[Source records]
....
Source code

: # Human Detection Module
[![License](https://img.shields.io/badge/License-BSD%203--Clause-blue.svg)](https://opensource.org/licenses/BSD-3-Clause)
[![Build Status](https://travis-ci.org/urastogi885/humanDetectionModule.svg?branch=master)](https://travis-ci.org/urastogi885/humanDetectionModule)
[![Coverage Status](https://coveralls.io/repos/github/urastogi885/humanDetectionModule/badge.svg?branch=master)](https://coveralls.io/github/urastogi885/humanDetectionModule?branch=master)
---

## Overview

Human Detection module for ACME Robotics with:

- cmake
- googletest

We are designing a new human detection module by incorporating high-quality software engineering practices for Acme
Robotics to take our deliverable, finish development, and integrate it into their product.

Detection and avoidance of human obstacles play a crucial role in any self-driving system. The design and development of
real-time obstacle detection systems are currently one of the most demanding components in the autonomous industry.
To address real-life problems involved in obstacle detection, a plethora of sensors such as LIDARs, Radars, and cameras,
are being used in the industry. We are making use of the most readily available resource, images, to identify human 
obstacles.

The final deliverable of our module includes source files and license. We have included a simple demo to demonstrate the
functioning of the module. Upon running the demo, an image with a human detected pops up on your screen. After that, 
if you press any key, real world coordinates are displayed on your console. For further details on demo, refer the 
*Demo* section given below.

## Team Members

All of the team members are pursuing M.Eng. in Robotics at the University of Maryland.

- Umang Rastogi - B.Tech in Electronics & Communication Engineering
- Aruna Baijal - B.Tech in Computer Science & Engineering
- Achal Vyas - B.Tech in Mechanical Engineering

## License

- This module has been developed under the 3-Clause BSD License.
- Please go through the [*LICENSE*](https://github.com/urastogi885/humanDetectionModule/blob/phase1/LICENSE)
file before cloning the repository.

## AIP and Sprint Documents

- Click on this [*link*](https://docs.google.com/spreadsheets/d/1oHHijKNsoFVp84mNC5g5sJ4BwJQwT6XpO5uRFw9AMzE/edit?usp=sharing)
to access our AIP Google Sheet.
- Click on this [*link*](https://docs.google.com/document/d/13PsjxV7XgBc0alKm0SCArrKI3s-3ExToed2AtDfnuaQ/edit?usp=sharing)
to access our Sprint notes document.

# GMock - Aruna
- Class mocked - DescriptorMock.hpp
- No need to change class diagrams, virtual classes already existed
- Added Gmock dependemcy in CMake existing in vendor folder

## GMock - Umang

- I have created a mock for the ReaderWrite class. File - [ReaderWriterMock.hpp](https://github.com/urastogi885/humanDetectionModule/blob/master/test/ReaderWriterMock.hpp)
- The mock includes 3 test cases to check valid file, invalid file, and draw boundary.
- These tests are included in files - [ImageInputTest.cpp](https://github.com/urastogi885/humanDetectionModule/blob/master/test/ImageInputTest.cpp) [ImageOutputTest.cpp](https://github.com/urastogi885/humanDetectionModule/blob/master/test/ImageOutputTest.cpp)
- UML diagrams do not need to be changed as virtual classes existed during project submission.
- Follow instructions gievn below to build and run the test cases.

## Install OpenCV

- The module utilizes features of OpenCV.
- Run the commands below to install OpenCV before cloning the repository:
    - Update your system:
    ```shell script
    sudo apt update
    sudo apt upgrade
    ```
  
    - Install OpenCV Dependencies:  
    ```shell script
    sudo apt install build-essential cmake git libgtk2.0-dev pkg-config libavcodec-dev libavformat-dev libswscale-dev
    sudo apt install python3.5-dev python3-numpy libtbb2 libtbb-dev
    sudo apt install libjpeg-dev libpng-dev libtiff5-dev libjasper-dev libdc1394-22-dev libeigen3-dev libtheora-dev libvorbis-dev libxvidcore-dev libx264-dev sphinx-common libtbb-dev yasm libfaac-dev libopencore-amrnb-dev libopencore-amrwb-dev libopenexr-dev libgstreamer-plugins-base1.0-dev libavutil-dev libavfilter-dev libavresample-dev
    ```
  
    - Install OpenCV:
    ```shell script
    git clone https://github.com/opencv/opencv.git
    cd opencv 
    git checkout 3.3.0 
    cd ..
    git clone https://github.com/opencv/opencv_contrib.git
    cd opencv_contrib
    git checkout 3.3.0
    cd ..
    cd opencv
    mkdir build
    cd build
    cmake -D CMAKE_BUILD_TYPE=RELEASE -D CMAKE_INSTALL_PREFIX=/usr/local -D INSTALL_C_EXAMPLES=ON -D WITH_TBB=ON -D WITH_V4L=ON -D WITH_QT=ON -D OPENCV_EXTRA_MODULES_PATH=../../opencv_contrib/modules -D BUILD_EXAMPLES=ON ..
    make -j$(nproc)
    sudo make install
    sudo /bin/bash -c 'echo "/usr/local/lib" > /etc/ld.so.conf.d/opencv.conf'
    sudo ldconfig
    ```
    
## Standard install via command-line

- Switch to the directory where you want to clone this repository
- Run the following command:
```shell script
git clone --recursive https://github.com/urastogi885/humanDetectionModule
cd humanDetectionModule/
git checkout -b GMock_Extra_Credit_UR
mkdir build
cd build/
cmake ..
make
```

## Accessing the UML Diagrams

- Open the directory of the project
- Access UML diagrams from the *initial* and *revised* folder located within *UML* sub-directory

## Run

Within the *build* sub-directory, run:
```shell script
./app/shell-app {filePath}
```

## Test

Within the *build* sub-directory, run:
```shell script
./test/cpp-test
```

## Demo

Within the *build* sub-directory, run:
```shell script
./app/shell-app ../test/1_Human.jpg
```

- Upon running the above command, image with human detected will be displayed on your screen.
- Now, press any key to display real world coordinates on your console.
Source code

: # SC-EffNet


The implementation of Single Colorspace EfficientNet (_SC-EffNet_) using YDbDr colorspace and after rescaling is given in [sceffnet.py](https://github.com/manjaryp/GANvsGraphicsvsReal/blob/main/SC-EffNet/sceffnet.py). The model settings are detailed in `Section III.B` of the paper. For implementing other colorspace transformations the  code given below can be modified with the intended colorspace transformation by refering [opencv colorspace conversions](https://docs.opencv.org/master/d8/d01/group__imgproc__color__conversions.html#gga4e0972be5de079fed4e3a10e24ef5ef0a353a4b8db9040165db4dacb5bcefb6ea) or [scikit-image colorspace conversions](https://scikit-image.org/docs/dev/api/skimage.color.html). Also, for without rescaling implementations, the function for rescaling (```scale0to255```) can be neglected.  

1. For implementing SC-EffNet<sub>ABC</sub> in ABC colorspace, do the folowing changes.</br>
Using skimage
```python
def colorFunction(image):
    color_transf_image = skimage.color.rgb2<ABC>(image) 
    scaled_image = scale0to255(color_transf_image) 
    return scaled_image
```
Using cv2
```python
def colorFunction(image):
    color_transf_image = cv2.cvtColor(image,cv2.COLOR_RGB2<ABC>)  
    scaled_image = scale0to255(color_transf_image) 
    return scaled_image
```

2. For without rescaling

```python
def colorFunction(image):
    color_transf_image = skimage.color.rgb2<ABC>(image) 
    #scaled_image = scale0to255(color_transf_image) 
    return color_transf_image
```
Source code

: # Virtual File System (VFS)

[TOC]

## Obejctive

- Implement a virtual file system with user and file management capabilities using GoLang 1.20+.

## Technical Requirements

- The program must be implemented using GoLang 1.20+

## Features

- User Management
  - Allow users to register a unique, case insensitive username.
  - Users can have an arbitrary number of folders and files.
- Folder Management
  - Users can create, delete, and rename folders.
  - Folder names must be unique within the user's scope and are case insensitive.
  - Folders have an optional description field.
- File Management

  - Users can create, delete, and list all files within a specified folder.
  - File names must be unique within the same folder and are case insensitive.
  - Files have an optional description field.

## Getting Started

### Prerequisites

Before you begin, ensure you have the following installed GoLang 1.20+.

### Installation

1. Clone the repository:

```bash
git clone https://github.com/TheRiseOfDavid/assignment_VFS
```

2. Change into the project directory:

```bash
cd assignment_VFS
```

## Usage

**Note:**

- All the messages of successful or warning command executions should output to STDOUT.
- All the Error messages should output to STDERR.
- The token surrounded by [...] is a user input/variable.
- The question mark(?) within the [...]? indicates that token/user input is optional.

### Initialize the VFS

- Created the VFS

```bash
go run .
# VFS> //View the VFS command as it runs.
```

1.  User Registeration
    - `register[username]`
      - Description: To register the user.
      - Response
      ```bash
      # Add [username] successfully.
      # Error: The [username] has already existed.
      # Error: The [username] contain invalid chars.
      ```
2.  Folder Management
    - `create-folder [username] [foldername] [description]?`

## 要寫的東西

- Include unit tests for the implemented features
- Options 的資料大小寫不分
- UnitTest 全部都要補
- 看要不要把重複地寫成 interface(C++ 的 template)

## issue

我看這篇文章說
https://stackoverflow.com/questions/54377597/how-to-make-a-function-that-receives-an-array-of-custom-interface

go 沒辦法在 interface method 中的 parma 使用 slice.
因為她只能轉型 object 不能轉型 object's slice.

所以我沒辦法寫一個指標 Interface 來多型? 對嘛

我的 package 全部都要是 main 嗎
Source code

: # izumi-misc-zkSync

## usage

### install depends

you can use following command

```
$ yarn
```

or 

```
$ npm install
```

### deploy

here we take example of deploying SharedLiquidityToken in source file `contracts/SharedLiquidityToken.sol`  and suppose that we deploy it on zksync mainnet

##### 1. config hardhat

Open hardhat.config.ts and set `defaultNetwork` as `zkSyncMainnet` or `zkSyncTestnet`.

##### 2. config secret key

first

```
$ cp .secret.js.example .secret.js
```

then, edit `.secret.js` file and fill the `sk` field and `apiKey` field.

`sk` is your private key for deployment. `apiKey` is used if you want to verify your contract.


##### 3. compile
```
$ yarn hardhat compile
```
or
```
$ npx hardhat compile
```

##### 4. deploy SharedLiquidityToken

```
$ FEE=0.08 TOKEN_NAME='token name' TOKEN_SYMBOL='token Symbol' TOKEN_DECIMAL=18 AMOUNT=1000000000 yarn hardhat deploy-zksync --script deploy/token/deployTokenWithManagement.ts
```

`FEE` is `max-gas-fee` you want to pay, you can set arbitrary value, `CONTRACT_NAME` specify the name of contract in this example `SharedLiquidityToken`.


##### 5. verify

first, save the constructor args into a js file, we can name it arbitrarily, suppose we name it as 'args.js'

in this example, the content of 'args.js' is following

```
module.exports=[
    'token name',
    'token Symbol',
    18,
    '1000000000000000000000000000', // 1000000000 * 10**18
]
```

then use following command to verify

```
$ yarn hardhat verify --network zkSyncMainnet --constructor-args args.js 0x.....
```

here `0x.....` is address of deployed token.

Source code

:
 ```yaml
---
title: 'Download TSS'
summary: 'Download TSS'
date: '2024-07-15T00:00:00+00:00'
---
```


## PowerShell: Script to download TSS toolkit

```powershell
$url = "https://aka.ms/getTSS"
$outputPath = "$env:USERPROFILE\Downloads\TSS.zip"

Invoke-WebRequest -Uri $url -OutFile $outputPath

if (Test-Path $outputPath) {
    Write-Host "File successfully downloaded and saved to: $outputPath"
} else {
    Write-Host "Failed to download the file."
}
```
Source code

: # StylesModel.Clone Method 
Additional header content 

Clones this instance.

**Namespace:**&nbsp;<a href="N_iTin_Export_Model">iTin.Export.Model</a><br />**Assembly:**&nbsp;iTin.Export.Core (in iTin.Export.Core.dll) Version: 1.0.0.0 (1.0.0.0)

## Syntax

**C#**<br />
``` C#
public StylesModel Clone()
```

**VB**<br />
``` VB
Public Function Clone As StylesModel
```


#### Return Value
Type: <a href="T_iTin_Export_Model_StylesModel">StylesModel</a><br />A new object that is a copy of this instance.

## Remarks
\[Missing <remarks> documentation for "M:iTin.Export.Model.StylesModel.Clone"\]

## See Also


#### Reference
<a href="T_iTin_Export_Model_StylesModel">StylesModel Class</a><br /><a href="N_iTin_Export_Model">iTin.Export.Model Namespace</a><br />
....
| What needs to be done |
Filter the records down to the lines that contain the string "apiKey", and copy those lines.

| Output for this task |
then, edit `.secret.js` file and fill the `sk` field and `apiKey` field.
`sk` is your private key for deployment. `apiKey` is used if you want to verify your contract.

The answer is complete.